Authored by reames on Jul 27 2023, 9:01 AM.

Details

Summary

This is a rework - and arguably a partial revert - of dff3454bda097723799935e8ea7f026ff0626940. That change modified the register constraint on an undef tied operand to use the regclass of the source operand. Before that change, we'd use the regclass of the operand from MCDesc.

From what I can tell from that patch, the intention was to handle generic target opcodes which don't have meaningful MCDesc. Unfortunately, the original test case appears to have been somewhat fragile. I can fully revert the original patch, and nothing changes today. So, I'm not 100% sure I actually understand it's intent.

This change uses the MCDesc regclass if one is available, and then falls back to the source operand if not. The motivation for this is that we can CSE together two instructions with distinct def regclasses, and end up with the source operand being a subset of the two. The result of this is an overly constrained source. Because the source is undef, we can relax it back to what the instruction definition required, and prevent redundant copies being inserted.

Note that in practice, the only case we appear to merge two instructions with distinct destination register classes are generic target opcodes. I hit this while working on a change in IMPLICIT_DEF handling, and have not been able to exercise it on ToT through anything but a carefully crafted MIR test.

Diff Detail

Event Timeline

reames created this revision.Jul 27 2023, 9:01 AM
Herald added a project: Restricted Project. · View Herald TranscriptJul 27 2023, 9:01 AM
reames requested review of this revision.Jul 27 2023, 9:01 AM
Herald added a project: Restricted Project. · View Herald TranscriptJul 27 2023, 9:01 AM
foad added a comment.Aug 1 2023, 3:31 AM

This is a rework - and arguably a partial revert - of dff3454bda097723799935e8ea7f026ff0626940. That change modified the register constraint on an undef tied operand to use the regclass of the source operand. Before that change, we'd use the regclass of the operand from MCDesc.

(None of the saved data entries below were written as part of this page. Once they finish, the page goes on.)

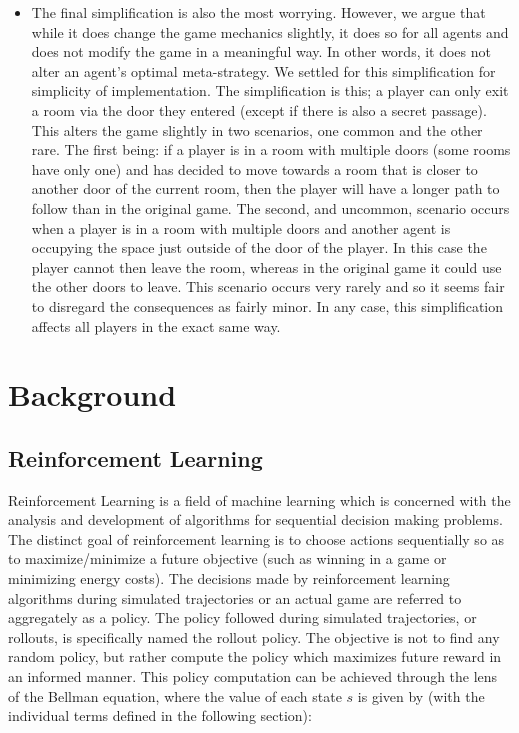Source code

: \documentclass[msc, ai, logo, twoside, notimes, parskip, leftchapter, normalheadings]{infthesis}
\begin{document}
\begin{itemize}
\item The final simplification is also the most worrying. However, we argue that while it does change the game mechanics slightly, it does so for all agents and does not modify the game in a meaningful way. In other words, it does not alter an agent's optimal meta-strategy. We settled for this simplification for simplicity of implementation. The simplification is this; a player can only exit a room via the door they entered (except if there is also a secret passage). This alters the game slightly in two scenarios, one common and the other rare. The first being: if a player is in a room with multiple doors (some rooms have only one) and has decided to move towards a room that is closer to another door of the current room, then the player will have a longer path to follow than in the original game. The second, and uncommon, scenario occurs when a player is in a room with multiple doors and another agent is occupying the space just outside of the door of the player. In this case the player cannot then leave the room, whereas in the original game it could use the other doors to leave. This scenario occurs very rarely and so it seems fair to disregard the consequences as fairly minor. In any case, this simplification affects all players in the exact same way.
\end{itemize}

\chapter{Background}
\section{Reinforcement Learning}
Reinforcement Learning is a field of machine learning which is concerned with the analysis and development of algorithms for sequential decision making problems. The distinct goal of reinforcement learning is to choose actions sequentially so as to maximize/minimize a future objective (such as winning in a game or minimizing energy costs). The decisions made by reinforcement learning algorithms during simulated trajectories or an actual game are referred to aggregately as a policy. The policy followed during simulated trajectories, or rollouts, is specifically named the rollout policy. The objective is not to find any random policy, but rather compute the policy which maximizes future reward in an informed manner. This policy computation can be achieved through the lens of the Bellman equation, where the value of each state \(s\) is given by (with the individual terms defined in the following section):
\end{document}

From what I can tell from that patch, the intention was to handle generic target opcodes which don't have meaningful MCDesc.

Quoting the description of D110944:

before:

%16:sgpr_96 = INSERT_SUBREG undef %15:sgpr_96_with_sub0_sub1(tied-def 0), killed %11:sreg_64_xexec, %subreg.sub0_sub1

After, without this patch:

undef %16.sub0_sub1:sgpr_96 = COPY killed %11:sreg_64_xexec

The problem was that sgpr_96 does not fully support sub0_sub1. Something should have constrained that regclass to sgpr_96_with_sub0_sub1 somehow, e.g. by calling getSubClassWithSubReg. My approach was to use the class of the tied src operand to constrain it.

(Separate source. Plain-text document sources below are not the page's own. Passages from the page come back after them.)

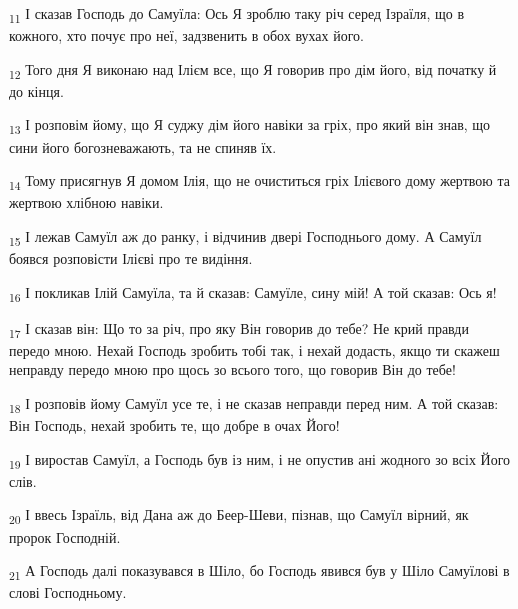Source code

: \begin{tcolorbox}
\textsubscript{11} І сказав Господь до Самуїла: Ось Я зроблю таку річ серед Ізраїля, що в кожного, хто почує про неї, задзвенить в обох вухах його.
\end{tcolorbox}
\begin{tcolorbox}
\textsubscript{12} Того дня Я виконаю над Ілієм все, що Я говорив про дім його, від початку й до кінця.
\end{tcolorbox}
\begin{tcolorbox}
\textsubscript{13} І розповім йому, що Я суджу дім його навіки за гріх, про який він знав, що сини його богозневажають, та не спиняв їх.
\end{tcolorbox}
\begin{tcolorbox}
\textsubscript{14} Тому присягнув Я домом Ілія, що не очиститься гріх Ілієвого дому жертвою та жертвою хлібною навіки.
\end{tcolorbox}
\begin{tcolorbox}
\textsubscript{15} І лежав Самуїл аж до ранку, і відчинив двері Господнього дому. А Самуїл боявся розповісти Ілієві про те видіння.
\end{tcolorbox}
\begin{tcolorbox}
\textsubscript{16} І покликав Ілій Самуїла, та й сказав: Самуїле, сину мій! А той сказав: Ось я!
\end{tcolorbox}
\begin{tcolorbox}
\textsubscript{17} І сказав він: Що то за річ, про яку Він говорив до тебе? Не крий правди передо мною. Нехай Господь зробить тобі так, і нехай додасть, якщо ти скажеш неправду передо мною про щось зо всього того, що говорив Він до тебе!
\end{tcolorbox}
\begin{tcolorbox}
\textsubscript{18} І розповів йому Самуїл усе те, і не сказав неправди перед ним. А той сказав: Він Господь, нехай зробить те, що добре в очах Його!
\end{tcolorbox}
\begin{tcolorbox}
\textsubscript{19} І виростав Самуїл, а Господь був із ним, і не опустив ані жодного зо всіх Його слів.
\end{tcolorbox}
\begin{tcolorbox}
\textsubscript{20} І ввесь Ізраїль, від Дана аж до Беер-Шеви, пізнав, що Самуїл вірний, як пророк Господній.
\end{tcolorbox}
\begin{tcolorbox}
\textsubscript{21} А Господь далі показувався в Шіло, бо Господь явився був у Шіло Самуїлові в слові Господньому.
\end{tcolorbox}
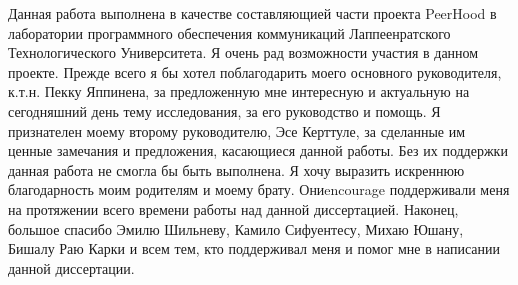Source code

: Данная работа выполнена в качестве составляющией части проекта PeerHood в лаборатории программного 
обеспечения коммуникаций Лаппеенратского Технологического Университета. Я очень рад возможности 
участия в данном проекте.
Прежде всего я бы хотел поблагодарить моего основного руководителя, к.т.н. Пекку Яппинена, 
за предложенную мне интересную и актуальную на сегодняшний день тему исследования, за его 
руководство и помощь.
Я признателен моему второму руководителю, Эсе Керттуле, за сделанные им ценные замечания и 
предложения, касающиеся данной работы. Без их поддержки данная работа не смогла бы быть выполнена.
Я хочу выразить искреннюю благодарность моим родителям и моему брату. Ониencourage поддерживали 
меня на протяжении всего времени работы над данной диссертацией.
Наконец, большое спасибо Эмилю Шильневу, Камило Сифуентесу, Михаю Юшану, Бишалу Раю Карки и всем 
тем, кто поддерживал меня и помог мне в написании данной диссертации.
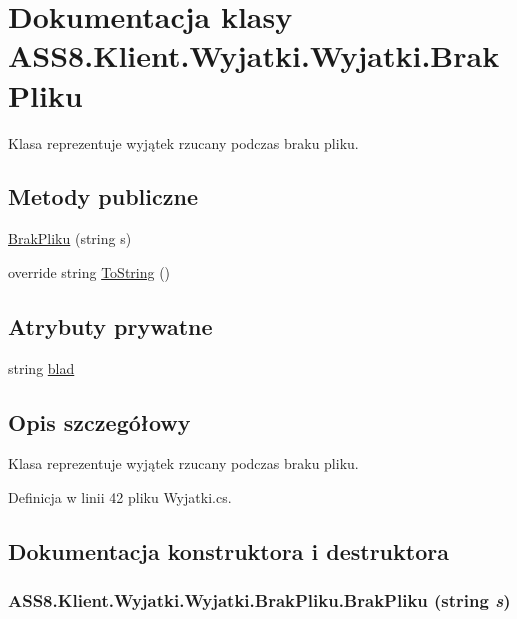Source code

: \hypertarget{a00036}{
\section{Dokumentacja klasy ASS8.Klient.Wyjatki.Wyjatki.BrakPliku}
\label{de/d8c/a00036}
}
Klasa reprezentuje wyjątek rzucany podczas braku pliku.  


\subsection*{Metody publiczne}
\begin{CompactItemize}
\item 
\hyperlink{a00036_e40f7777f8cbe2eb4a5bdabdceee028e}{BrakPliku} (string s)
\item 
override string \hyperlink{a00036_f5b9bbc55ddd946c98f2cd3c4ae9b494}{ToString} ()
\end{CompactItemize}
\subsection*{Atrybuty prywatne}
\begin{CompactItemize}
\item 
string \hyperlink{a00036_3c7c0c6922b7a786e1a7e61109ac7f80}{blad}
\end{CompactItemize}


\subsection{Opis szczegółowy}
Klasa reprezentuje wyjątek rzucany podczas braku pliku. 



Definicja w linii 42 pliku Wyjatki.cs.

\subsection{Dokumentacja konstruktora i destruktora}
\hypertarget{a00036_e40f7777f8cbe2eb4a5bdabdceee028e}{
\subsubsection[{BrakPliku}]{\setlength{\rightskip}{0pt plus 5cm}ASS8.Klient.Wyjatki.Wyjatki.BrakPliku.BrakPliku (string {\em s})}}
\label{de/d8c/a00036_e40f7777f8cbe2eb4a5bdabdceee028e}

Unfortunately, the original test case appears to have been somewhat fragile. I can fully revert the original patch, and nothing changes today. So, I'm not 100% sure I actually understand it's intent.

I suspect the original repro no longer applies since D151463 changed the way AMDGPU's sgpr_96 register classes are defined.

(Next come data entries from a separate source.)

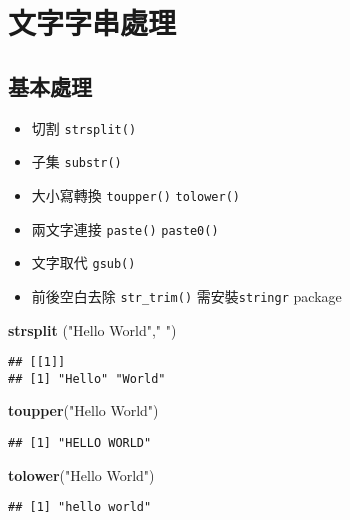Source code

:\documentclass[]{book}
\newenvironment{Shaded}{\begin{snugshade}}{\end{snugshade}}
\newcommand{\KeywordTok}[1]{\textcolor[rgb]{0.13,0.29,0.53}{\textbf{{#1}}}}
\newcommand{\StringTok}[1]{\textcolor[rgb]{0.31,0.60,0.02}{{#1}}}
\newcommand{\NormalTok}[1]{{#1}}
\providecommand{\tightlist}{%
  \setlength{\itemsep}{0pt}\setlength{\parskip}{0pt}}
\begin{document}
\section{文字字串處理}

\subsection{基本處理}

\begin{itemize}
\tightlist
\item
  切割 \texttt{strsplit()}
\item
  子集 \texttt{substr()}
\item
  大小寫轉換 \texttt{toupper()} \texttt{tolower()}
\item
  兩文字連接 \texttt{paste()} \texttt{paste0()}
\item
  文字取代 \texttt{gsub()}
\item
  前後空白去除 \texttt{str\_trim()}
  需安裝\texttt{stringr}\citep{R-stringr} package
\end{itemize}

\begin{Shaded}
\begin{Highlighting}[]
\KeywordTok{strsplit} \NormalTok{(}\StringTok{"Hello World"}\NormalTok{,}\StringTok{" "}\NormalTok{)}
\end{Highlighting}
\end{Shaded}

\begin{verbatim}
## [[1]]
## [1] "Hello" "World"
\end{verbatim}

\begin{Shaded}
\begin{Highlighting}[]
\KeywordTok{toupper}\NormalTok{(}\StringTok{"Hello World"}\NormalTok{)}
\end{Highlighting}
\end{Shaded}

\begin{verbatim}
## [1] "HELLO WORLD"
\end{verbatim}

\begin{Shaded}
\begin{Highlighting}[]
\KeywordTok{tolower}\NormalTok{(}\StringTok{"Hello World"}\NormalTok{)}
\end{Highlighting}
\end{Shaded}

\begin{verbatim}
## [1] "hello world"
\end{verbatim}
\end{document}
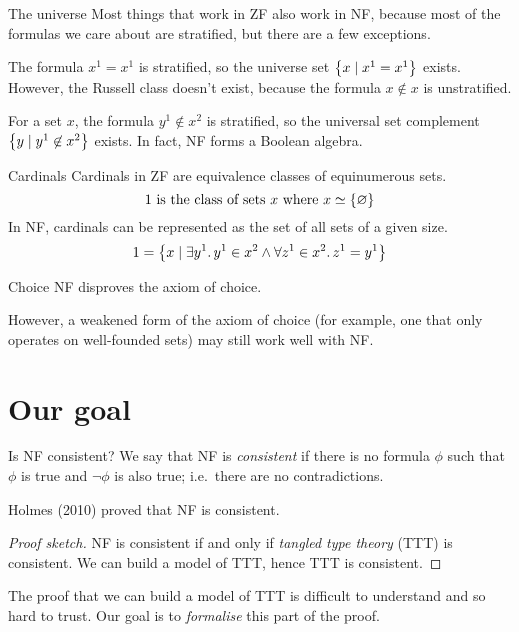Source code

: \documentclass[xcolor=dvipsnames]{beamer}
\begin{document}
\begin{frame}{The universe}
    Most things that work in ZF also work in NF, because most of the formulas we care about are stratified, but there are a few exceptions.

    \medskip

    The formula \( x^1 = x^1 \) is stratified, so the universe set \( \qty{x\mid x^1 = x^1} \) exists. However, the Russell class doesn't exist, because the formula \( x \not\in x \) is unstratified.

    \medskip

    For a set \( x \), the formula \( y^1 \not\in x^2 \) is stratified, so the universal set complement \( \qty{y\mid y^1 \not\in x^2} \) exists. In fact, NF forms a Boolean algebra.
\end{frame}
\begin{frame}{Cardinals}
    Cardinals in ZF are equivalence classes of equinumerous sets.
    \[ 1 \text{ is the class of sets } x \text{ where } x \simeq \qty{\varnothing} \]
    In NF, cardinals can be represented as the set of all sets of a given size.
    \[ 1 = \qty{x\mid \exists y^1.\, y^1 \in x^2 \wedge \forall z^1 \in x^2.\, z^1 = y^1} \]
\end{frame}
\begin{frame}{Choice}
    NF disproves the axiom of choice.

    \medskip

    However, a weakened form of the axiom of choice (for example, one that only operates on well-founded sets) may still work well with NF.
\end{frame}

\section{Our goal}

\begin{frame}{Is NF consistent?}
    We say that NF is \emph{consistent} if there is no formula \( \phi \) such that \( \phi \) is true and \( \neg\phi \) is also true; i.e.\, there are no contradictions.

    Holmes (2010) proved that NF is consistent.

    \begin{proof}[Proof sketch]
        NF is consistent if and only if \emph{tangled type theory} (TTT) is consistent.
        We can build a model of TTT, hence TTT is consistent.
    \end{proof}

    The proof that we can build a model of TTT is difficult to understand and so hard to trust. Our goal is to \emph{formalise} this part of the proof.
\end{frame}


\end{document}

llvm/test/CodeGen/RISCV/twoaddress-undef-regclass-constraint.mir
1

Can you precommit this or split it out to a separate patch, so we can see the diff?

foad added inline comments.Aug 1 2023, 3:46 AM
llvm/test/CodeGen/RISCV/twoaddress-undef-regclass-constraint.mir
100

Do you have a realistic example of where the :vrnov0 class might have come from in the first place? That might help explain why it's OK to ignore it.

foad added a comment.Aug 2 2023, 2:49 AM

Just trying to clarify my own thoughts:

  • I have no objection to your patch, though I do wonder if we can simplify this code even more.
  • The specific AMDGPU case that prompted D110944 no longer exists, and if it or anything like it comes back, we can re-examine it afresh.
  • If I was trying to fix that AMDGPU case today I think I would do it differently anyway: the part of TwoAddressInstructionPass::runOnMachineFunction that rewrites INSERT_SUBREG as COPY should probably just call getSubClassWithSubReg to constrain the dst operand when it sets the subreg.